With more companies choosing to outsource parts of their business processes, the focus is shifting from the benefits of outsourcing to how to do outsourcing the right way. For a business to enjoy benefits such as reducing overhead costs, improving time management, and boosting its employees’ productivity, it must first have a streamlined structure and regulations that support its outsourcing operations – or risk it all falling apart.
Is outsourcing good for business? When outsourcing critical business processes and tasks, it’s important that you have a clear contract of expectations in place. Failing to clarify expectations in an outsourcing arrangement is a common mistake, but one that can lead to disastrous consequences later down the road. Consequences can include the sharing of confidential information, missing deadlines, and misunderstandings about the price.
In an Outsourcing Handbook released by Deloitte, it was shown that organizations often fail to realize the perks of outsourcing unless they establish an effective governance process and manage the legal, financial and commercial risks of outsourcing. This can partly be done by drafting key outsourcing documentation before agreeing on contracts with an independent worker or outsourcing supplier.
This includes a nondisclosure or confidentiality agreement to protect sensitive business information, along with a contract and process document that outlines standard HR protocol for reporting issues; deadlines; and key reporting personnel.
A large part of making outsourcing a success relies on choosing the right outsourcing provider. Not only does this involve doing your research on the outsourcing options available, but it also includes taking time to assess your own business, and its strengths, weaknesses and culture. While it may be tempting to choose the cheapest outsourcing options, it’s not always the best option, since it clashes with business goals like providing 24-hour customer service or IT support.
Before choosing an outsourcing supplier, conduct an assessment to identify business goals, the financial benefits of outsourcing, and its impact on key stakeholders, such as loss of control.

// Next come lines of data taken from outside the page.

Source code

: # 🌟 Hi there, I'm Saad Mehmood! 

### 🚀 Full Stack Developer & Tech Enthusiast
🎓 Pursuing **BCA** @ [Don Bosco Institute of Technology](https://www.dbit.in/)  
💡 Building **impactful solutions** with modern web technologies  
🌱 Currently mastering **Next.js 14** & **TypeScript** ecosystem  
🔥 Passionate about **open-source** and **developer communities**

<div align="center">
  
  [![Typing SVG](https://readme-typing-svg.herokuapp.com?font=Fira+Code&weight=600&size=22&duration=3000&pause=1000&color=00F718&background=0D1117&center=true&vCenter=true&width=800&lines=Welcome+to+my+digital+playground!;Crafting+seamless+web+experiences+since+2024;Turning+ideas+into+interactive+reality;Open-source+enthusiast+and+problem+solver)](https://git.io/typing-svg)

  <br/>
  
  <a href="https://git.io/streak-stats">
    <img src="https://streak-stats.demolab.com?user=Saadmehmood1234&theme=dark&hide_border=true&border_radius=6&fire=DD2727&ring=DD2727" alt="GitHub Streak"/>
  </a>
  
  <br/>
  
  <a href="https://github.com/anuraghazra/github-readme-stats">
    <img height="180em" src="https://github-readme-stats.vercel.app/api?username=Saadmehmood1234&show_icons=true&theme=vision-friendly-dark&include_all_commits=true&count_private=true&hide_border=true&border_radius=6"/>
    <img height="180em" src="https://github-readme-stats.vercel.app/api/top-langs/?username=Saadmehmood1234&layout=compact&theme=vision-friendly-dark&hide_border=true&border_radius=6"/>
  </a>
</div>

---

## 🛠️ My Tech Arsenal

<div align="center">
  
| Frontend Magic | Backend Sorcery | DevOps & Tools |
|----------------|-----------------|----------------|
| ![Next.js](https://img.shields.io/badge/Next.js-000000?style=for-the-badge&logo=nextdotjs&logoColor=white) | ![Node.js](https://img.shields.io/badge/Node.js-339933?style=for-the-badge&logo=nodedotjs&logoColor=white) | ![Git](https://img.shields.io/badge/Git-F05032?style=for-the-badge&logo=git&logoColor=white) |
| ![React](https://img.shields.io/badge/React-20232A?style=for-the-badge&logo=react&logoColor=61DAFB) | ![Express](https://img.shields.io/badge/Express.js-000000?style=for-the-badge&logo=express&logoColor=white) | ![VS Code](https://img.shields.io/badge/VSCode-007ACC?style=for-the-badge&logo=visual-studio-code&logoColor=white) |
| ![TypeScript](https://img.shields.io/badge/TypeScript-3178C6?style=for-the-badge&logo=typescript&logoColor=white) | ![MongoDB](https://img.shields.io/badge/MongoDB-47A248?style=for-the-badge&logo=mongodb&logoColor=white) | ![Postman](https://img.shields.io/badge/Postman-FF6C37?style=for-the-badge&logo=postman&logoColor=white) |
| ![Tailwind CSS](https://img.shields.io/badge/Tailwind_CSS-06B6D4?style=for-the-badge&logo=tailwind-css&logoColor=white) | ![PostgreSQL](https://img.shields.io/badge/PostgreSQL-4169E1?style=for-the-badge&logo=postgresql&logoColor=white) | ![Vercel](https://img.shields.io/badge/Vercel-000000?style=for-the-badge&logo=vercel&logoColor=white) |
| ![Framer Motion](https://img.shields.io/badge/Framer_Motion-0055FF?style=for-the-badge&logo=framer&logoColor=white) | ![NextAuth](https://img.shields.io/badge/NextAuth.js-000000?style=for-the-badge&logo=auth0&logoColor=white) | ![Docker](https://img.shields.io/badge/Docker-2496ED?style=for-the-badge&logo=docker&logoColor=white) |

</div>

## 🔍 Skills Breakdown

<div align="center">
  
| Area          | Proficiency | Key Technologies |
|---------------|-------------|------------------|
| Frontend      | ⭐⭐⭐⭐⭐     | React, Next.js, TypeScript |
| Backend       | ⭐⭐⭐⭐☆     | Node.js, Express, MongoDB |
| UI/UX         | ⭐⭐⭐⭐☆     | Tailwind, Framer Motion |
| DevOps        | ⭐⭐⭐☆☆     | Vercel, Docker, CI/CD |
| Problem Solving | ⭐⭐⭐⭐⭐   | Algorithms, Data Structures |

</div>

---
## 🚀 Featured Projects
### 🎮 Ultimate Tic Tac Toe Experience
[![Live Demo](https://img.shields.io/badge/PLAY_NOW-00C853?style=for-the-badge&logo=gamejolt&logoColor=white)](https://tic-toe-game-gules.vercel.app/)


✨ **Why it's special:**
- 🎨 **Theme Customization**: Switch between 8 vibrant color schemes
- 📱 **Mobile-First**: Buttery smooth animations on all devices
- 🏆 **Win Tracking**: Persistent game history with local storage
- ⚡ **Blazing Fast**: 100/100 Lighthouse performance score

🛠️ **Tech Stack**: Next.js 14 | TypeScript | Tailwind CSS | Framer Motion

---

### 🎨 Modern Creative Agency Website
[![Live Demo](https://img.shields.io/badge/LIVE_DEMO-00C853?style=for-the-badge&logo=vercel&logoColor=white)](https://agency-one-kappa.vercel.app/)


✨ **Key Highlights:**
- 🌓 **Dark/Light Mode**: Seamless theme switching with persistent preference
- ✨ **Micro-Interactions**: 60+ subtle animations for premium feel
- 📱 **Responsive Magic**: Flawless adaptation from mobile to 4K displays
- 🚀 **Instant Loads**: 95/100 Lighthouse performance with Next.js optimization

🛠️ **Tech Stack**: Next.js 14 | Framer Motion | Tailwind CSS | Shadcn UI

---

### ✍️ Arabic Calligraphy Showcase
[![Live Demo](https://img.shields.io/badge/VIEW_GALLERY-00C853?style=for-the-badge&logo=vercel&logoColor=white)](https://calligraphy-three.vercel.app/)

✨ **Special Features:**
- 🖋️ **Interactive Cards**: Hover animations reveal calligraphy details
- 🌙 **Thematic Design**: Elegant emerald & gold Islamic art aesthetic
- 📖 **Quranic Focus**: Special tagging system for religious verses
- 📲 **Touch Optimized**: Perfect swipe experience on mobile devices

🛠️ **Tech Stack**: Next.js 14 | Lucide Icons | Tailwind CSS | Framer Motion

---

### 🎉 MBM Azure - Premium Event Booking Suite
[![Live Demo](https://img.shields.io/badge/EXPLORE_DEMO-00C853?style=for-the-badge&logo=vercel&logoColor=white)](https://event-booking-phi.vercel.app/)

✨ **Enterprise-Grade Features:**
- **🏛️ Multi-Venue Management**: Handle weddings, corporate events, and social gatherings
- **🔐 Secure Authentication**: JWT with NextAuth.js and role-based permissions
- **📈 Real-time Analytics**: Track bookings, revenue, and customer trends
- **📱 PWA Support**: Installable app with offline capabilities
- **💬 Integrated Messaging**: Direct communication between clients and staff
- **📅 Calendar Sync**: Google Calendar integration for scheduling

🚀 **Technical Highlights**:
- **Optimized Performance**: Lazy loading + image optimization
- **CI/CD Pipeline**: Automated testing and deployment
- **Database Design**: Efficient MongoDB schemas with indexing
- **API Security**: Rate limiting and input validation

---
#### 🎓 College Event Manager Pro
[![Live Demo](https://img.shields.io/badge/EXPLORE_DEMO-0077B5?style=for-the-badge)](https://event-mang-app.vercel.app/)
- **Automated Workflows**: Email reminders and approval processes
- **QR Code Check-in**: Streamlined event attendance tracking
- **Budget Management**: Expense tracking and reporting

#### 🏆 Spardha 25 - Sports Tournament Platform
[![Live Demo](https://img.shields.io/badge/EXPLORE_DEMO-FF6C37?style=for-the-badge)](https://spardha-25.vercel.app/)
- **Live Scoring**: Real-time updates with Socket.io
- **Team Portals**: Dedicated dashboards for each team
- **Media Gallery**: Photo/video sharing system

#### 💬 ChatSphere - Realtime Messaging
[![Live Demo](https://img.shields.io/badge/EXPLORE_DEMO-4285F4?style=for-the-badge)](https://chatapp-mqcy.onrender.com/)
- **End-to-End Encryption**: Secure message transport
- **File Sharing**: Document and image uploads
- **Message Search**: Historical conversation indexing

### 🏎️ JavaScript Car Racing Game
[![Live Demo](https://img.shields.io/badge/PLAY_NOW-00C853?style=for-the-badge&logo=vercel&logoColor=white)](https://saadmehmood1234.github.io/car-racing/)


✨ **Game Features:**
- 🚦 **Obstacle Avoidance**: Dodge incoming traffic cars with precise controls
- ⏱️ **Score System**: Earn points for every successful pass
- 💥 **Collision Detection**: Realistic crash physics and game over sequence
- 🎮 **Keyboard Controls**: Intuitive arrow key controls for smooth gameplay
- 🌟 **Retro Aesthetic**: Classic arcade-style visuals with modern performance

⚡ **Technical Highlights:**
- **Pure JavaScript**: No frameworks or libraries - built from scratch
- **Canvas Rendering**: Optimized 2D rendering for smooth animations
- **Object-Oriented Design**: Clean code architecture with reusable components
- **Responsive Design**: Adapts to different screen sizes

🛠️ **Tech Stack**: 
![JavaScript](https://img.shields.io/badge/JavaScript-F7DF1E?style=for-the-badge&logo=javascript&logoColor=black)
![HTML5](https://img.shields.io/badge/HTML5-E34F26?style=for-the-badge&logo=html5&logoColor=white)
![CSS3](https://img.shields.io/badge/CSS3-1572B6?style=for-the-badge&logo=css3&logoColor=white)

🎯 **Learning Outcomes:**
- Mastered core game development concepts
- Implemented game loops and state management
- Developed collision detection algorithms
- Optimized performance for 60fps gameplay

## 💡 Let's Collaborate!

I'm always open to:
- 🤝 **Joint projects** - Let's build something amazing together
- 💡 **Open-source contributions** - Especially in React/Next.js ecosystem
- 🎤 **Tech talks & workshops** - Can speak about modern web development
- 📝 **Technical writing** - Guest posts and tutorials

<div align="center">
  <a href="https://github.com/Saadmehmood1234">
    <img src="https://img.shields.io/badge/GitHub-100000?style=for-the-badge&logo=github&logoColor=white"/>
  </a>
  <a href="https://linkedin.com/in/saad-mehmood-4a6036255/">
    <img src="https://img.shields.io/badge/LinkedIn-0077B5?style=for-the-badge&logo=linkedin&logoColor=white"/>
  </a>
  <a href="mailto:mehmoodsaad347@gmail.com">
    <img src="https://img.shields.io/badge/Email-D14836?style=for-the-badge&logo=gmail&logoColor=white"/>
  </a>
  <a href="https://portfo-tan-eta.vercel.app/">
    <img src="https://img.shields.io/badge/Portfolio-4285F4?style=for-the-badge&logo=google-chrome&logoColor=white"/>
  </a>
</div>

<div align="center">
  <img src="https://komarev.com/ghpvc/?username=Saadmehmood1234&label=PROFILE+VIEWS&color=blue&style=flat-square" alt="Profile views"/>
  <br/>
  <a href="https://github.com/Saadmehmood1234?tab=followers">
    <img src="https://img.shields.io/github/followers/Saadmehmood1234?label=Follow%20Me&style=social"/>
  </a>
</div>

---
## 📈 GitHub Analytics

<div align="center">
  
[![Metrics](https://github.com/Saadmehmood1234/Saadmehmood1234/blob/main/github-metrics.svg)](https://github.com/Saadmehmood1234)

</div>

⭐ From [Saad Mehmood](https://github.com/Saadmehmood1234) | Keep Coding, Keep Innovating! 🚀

Be ready to recognize signs your business should be outsourcing, instead of driving them.
For instance, if you’re finding it difficult to deal with specialized projects or your team does not have the expertise required for an upcoming project, it may be time to outsource.
However, what’s more important during the assessment phase is to build your outsourcing provider must-have list based on your business objectives, and not the other way around. For instance, if you want to outsource your software or web development, think of what you expect from your outsourcing model when researching the variety of web and application design firms. If you’re okay with relinquishing full control for a project, then a fully managed software development outsourcing provider may be a good fit.
Finally, one downfall for outsourcing arrangements is the risk of security and information breaches that it can present. Before signing an outsourcing contract, be clear on how your provider or contractor handles sensitive information such as project reports, budgets and traffic data.
To address data privacy concerns when outsourcing, bring up potential cybersecurity training with your outsourcing provider. Ensure you are adhering to regulatory compliance laws as well, such as international data transfer laws (if you choose to outsource internationally).
There are many trends that will shape your business. Outsourcing is one that can be incredibly beneficial to your business if it’s done right. By following some of the best practices for outsourcing, you can minimize the bumps in the road and maximize the value it adds to your business operations.